WORK TO BE COMPLETED
Search the data for the word "Authorization" and copy every line that contains it.

RECORDS FOR THIS EXERCISE
|---|
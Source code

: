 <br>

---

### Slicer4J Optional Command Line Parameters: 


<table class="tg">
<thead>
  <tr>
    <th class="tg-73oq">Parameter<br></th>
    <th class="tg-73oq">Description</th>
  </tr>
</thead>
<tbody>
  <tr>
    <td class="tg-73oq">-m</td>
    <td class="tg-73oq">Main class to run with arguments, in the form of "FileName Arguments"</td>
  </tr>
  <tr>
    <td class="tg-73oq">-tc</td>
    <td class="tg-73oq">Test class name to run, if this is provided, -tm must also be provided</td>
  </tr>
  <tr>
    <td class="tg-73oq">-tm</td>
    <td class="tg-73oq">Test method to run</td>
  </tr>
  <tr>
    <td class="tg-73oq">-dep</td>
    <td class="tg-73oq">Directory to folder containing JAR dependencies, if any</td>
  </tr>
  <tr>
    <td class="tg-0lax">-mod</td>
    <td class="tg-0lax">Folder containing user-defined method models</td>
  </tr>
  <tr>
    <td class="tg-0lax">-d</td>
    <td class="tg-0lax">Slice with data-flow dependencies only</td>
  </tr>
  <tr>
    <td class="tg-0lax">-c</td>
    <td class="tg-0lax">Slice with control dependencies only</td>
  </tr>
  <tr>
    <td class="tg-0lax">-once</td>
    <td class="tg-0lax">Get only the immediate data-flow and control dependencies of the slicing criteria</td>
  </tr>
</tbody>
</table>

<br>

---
|---|
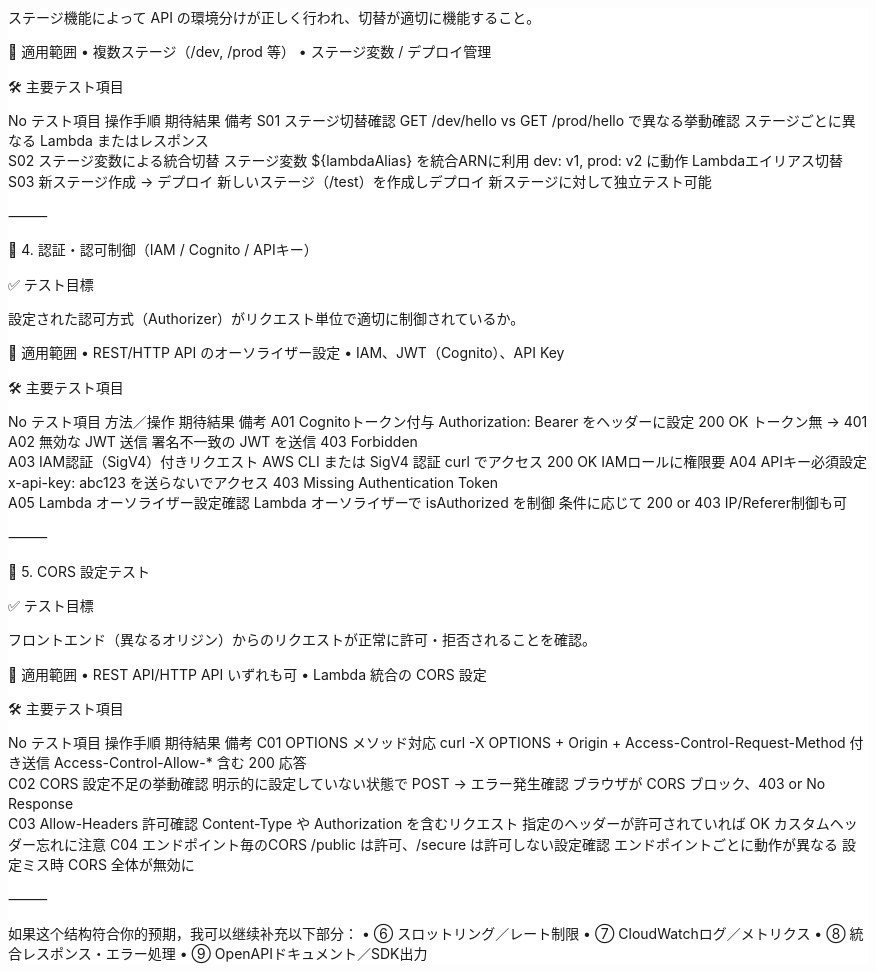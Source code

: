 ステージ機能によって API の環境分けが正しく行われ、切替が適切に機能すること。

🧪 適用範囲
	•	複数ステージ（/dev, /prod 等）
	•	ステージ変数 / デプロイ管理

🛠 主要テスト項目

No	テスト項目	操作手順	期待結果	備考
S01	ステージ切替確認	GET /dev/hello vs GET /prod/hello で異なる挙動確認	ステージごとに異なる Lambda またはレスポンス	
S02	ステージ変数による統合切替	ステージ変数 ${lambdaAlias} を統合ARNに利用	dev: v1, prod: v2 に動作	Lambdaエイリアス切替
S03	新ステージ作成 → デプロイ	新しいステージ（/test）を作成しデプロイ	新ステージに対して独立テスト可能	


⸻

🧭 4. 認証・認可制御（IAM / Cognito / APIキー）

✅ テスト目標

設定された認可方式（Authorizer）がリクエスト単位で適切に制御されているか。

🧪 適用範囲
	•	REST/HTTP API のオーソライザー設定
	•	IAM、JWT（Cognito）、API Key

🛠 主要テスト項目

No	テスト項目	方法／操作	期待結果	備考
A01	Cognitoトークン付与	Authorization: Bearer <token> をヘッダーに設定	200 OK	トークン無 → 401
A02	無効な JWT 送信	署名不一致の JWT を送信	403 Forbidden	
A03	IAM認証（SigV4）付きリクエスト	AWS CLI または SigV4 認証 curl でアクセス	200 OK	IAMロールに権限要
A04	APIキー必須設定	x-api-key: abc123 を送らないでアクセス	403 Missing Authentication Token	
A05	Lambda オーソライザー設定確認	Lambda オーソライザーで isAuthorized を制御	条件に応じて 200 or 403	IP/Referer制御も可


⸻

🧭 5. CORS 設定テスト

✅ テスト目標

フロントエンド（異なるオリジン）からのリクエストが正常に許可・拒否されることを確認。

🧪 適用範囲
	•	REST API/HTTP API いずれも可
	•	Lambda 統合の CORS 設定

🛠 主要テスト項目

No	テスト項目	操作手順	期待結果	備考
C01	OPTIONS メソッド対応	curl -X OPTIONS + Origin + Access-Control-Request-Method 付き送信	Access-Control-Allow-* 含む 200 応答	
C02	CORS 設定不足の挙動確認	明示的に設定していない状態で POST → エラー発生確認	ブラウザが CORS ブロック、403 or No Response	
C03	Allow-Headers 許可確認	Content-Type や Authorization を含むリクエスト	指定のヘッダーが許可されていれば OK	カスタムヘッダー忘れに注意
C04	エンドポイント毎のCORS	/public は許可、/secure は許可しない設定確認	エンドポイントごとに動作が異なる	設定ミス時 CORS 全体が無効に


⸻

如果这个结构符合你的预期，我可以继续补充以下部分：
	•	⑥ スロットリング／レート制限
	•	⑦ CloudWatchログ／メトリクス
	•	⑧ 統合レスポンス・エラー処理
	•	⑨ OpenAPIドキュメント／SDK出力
|---|
RESULT OF THE EXERCISE
A01	Cognitoトークン付与	Authorization: Bearer <token> をヘッダーに設定	200 OK	トークン無 → 401
C03	Allow-Headers 許可確認	Content-Type や Authorization を含むリクエスト	指定のヘッダーが許可されていれば OK	カスタムヘッダー忘れに注意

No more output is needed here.